Item 9A. Controls and Procedures

Disclosure Controls and Procedures: Our management is responsible for establishing and maintaining
effective internal control over financial reporting as defined in Rules 13a-15(f) and 15d-15(f) under the Securities
Exchange Act of 1934 (the “Exchange Act”). Our internal control over financial reporting is designed to provide
reasonable assurance to our management and board of directors regarding the preparation and fair presentation of
published financial statements. We maintain controls and procedures designed to ensure that we are able to collect
the information we are required to disclose in the reports we file with the Securities and Exchange Commission, and
to process, summarize and disclose this information within the time periods specified in the rules of the Securities
and Exchange Commission.

Evaluation of Disclosure Controls and Procedures: Our management, with the participation of our Chief
Executive Officer and our Chief Financial Officer, has conducted an evaluation of the design and operation of our
“disclosure controls and procedures” (as defined in Rules 13a-15(e) and 15d-15(e)) under the Exchange Act. Based
on this evaluation, our Chief Executive Officer and our Chief Financial Officer have concluded that our disclosure
controls and procedures are effective as of the end of the period covered by this report to ensure that information
required to be disclosed in the reports that we file or submit under the Exchange Act is recorded, processed,
summarized and reported within the time periods specified in the Securities and Exchange Commission’s rules and
forms.

Because of its inherent limitations, internal control over financial reporting may not prevent or detect
misstatements. Therefore, even those systems determined to be effective can provide only reasonable assurance
with respect to financial statement preparation and presentation.

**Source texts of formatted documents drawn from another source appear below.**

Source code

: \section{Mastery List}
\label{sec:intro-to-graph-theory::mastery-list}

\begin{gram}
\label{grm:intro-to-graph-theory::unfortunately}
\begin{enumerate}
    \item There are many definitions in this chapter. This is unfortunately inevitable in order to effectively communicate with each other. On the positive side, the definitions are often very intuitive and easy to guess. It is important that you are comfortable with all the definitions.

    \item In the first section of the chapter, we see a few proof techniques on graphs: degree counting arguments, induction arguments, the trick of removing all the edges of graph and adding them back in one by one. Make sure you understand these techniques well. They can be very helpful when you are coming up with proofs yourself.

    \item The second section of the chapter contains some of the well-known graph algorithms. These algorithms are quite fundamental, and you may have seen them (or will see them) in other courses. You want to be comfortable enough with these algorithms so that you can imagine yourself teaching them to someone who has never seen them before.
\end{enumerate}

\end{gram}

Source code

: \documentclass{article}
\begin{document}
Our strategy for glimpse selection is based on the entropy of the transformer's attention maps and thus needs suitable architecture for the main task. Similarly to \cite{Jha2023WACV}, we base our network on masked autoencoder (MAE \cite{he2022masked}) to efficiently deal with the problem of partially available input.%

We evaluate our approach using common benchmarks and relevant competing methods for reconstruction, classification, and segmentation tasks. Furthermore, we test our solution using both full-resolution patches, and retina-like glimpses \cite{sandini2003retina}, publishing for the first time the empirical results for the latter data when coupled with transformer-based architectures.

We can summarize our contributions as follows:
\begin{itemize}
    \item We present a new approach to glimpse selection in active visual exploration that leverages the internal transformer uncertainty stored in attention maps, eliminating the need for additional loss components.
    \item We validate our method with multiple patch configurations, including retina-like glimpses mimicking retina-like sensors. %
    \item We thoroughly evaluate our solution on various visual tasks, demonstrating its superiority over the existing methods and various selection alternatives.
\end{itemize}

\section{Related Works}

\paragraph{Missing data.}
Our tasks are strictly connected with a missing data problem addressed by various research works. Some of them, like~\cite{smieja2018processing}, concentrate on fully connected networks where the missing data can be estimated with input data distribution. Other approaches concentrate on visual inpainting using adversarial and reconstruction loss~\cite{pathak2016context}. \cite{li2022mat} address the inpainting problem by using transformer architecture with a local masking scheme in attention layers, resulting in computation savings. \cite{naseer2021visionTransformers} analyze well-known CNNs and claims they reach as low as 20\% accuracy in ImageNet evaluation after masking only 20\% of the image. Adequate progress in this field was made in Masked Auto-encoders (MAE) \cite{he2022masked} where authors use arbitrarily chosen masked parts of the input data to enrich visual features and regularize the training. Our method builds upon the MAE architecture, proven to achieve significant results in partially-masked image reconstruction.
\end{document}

Changes in Internal Controls: There were no changes in our internal control over financial reporting during
the three months ended December 31, 2009 that have materially affected, or are reasonably likely to materially
affect, our internal controls over financial reporting.

Management’s Report on Internal Control over Financial Reporting: Management of the Company is
responsible for establishing and maintaining adequate internal control over financial reporting, as such term is
defined in Rule 13a-15(f) under the Exchange Act. The Company’s internal control over financial reporting is
designed to provide reasonable assurance regarding the reliability of financial reporting and the preparation of
financial statements for external purposes in accordance with generally accepted accounting principles in the
United States. However, all internal control systems, no matter how well designed, have inherent limitations.
Therefore, even those systems determined to be effective can provide only reasonable assurance with respect to
financial statement preparation and reporting.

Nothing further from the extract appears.